:: Task requirements ::
Return every line from the listing where the word "docker" occurs.

:: Materials provided ::

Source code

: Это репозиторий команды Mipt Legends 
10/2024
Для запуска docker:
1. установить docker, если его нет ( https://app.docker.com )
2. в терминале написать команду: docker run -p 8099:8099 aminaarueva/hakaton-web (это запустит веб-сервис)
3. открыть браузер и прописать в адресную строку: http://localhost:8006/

:: Expected output ::
Для запуска docker:
1. установить docker, если его нет ( https://app.docker.com )
2. в терминале написать команду: docker run -p 8099:8099 aminaarueva/hakaton-web (это запустит веб-сервис)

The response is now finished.